I am usually quite dubious of biopics. Nothing makes me angry more than something ‘based on a true story’ and then when you read the facts, nothing adds up and some of the best bits are inputted for ‘dramatic effect’ (par example in The Other Boleyn Girl where suddenly Anne Boleyn’s sister raises the future Queen Elizabeth…NOPE!). 

But, not only is Green Book a wonderful film that made me cry it was so good, it was BASED ENTIRELY IN FACT (well, I’d say 80%). It does help the writers has been developing the script for ages and happens to know the two leads very, very well. Nick Vallelonga, son of Tony Vallelonga (played note-perfect by Viggo Mortensen) has such a rich bank of facts that it’s very difficult to criticise much of this film. I have seen some critics do so, out of some sort of weird social justice duty, I think. 

Anyway, the film follows Tony Lip/Vallelonga, a racist New Yo-ik-er immigrant who finds himself out of work. He is head hunted by legendary pianist Don Shirley, who has heard about Tony’s amazing ability to ‘handle trouble’. Despite Tony’s initial reservations of ‘working for a man of colour’, he decides to go ahead and be Shirley’s driver for his tour of the South. 

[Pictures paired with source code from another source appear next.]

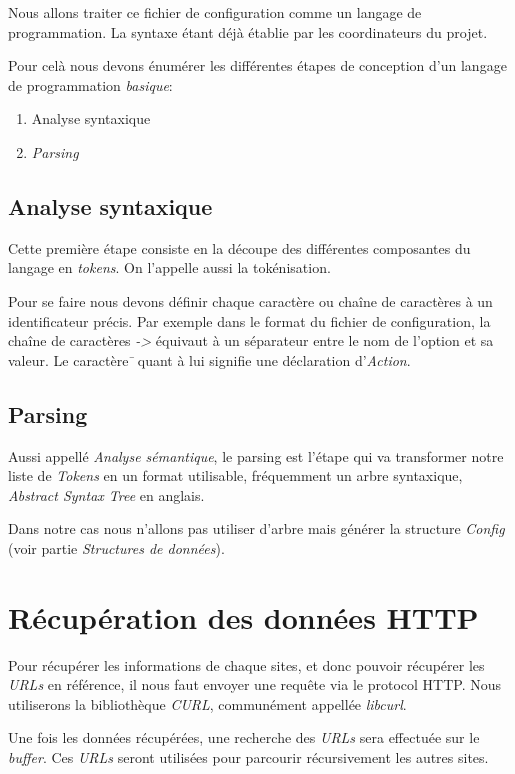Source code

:\documentclass[conference]{IEEEtran}
\begin{document}
Nous allons traiter ce fichier de configuration comme un langage de programmation.
La syntaxe étant déjà établie par les coordinateurs du projet.

Pour celà nous devons énumérer les différentes étapes de conception d'un langage de programmation \textit{basique}:
\begin{enumerate}
    \item Analyse syntaxique
    \item \textit{Parsing}
\end{enumerate}

\subsection{Analyse syntaxique}

Cette première étape consiste en la découpe des différentes composantes du langage en \textit{tokens}.
On l'appelle aussi la tokénisation.

Pour se faire nous devons définir chaque caractère ou chaîne de caractères à un identificateur précis.
Par exemple dans le format du fichier de configuration, la chaîne de caractères \textit{->} équivaut à un séparateur entre le nom de l'option et sa valeur.
Le caractère \textit{\=} quant à lui signifie une déclaration d'\textit{Action}.

\subsection{Parsing}

Aussi appellé \textit{Analyse sémantique}, le parsing est l'étape qui va transformer notre liste de \textit{Tokens} en un format utilisable, fréquemment un arbre syntaxique, \textit{Abstract Syntax Tree} en anglais.

Dans notre cas nous n'allons pas utiliser d'arbre mais générer la structure \textit{Config} (voir partie \textit{Structures de données}).


\section{Récupération des données HTTP}

Pour récupérer les informations de chaque sites, et donc pouvoir récupérer les \textit{URLs} en référence, il nous faut envoyer une requête via le protocol HTTP.
Nous utiliserons la bibliothèque \textit{CURL}, communément appellée \textit{libcurl}.

Une fois les données récupérées, une recherche des \textit{URLs} sera effectuée sur le \textit{buffer}.
Ces \textit{URLs} seront utilisées pour parcourir récursivement les autres sites.
\end{document}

Tony is brash, sneaky and brutish, whilst Shirley is dainty, polite and enigmatic. The two embark on a groovy, dangerous and life-life-changing journey through some of the most racist states of 50’s America. The Green Book, where the film takes it name, often means that Don and Tony are apart at night because of what hotel’s will let Don stay in, causing conflict, pain and self realisation. 

I was overwhelmed at how this film encapsulated and era so well, showed the ugly face of redemption whilst retaining charm, humour and compassion. Mahershala Ali has proved he is an acting power house with this film – give this man more golden statues, NOW!